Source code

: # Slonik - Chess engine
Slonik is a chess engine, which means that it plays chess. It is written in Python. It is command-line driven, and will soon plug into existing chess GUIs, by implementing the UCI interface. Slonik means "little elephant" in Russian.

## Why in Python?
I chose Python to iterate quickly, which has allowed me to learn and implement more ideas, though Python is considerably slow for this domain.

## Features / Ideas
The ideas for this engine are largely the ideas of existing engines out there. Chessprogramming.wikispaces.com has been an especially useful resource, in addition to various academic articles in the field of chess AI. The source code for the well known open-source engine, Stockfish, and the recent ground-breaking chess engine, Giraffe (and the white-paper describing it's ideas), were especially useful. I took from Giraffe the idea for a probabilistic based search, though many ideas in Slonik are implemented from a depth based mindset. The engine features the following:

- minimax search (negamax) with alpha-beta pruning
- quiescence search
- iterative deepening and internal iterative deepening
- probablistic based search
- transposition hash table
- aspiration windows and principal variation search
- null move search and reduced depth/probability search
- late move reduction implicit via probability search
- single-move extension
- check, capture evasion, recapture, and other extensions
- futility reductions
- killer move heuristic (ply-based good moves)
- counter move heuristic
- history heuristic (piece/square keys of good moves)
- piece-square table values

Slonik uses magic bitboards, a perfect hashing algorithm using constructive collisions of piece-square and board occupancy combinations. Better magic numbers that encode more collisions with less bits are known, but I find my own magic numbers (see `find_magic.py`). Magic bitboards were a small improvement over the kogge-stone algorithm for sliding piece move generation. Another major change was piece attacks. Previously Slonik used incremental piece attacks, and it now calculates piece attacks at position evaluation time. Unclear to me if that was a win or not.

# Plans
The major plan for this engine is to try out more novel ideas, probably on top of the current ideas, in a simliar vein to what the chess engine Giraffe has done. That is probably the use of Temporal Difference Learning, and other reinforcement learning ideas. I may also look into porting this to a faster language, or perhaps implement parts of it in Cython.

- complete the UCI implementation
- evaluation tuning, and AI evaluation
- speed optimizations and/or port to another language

= = = = =

▶ **YOUR OBJECTIVE**:
Which of the lines above contain "Python"? Return them all.

▶ **EXERCISE RESPONSE**:
Slonik is a chess engine, which means that it plays chess. It is written in Python. It is command-line driven, and will soon plug into existing chess GUIs, by implementing the UCI interface. Slonik means "little elephant" in Russian.
## Why in Python?
I chose Python to iterate quickly, which has allowed me to learn and implement more ideas, though Python is considerably slow for this domain.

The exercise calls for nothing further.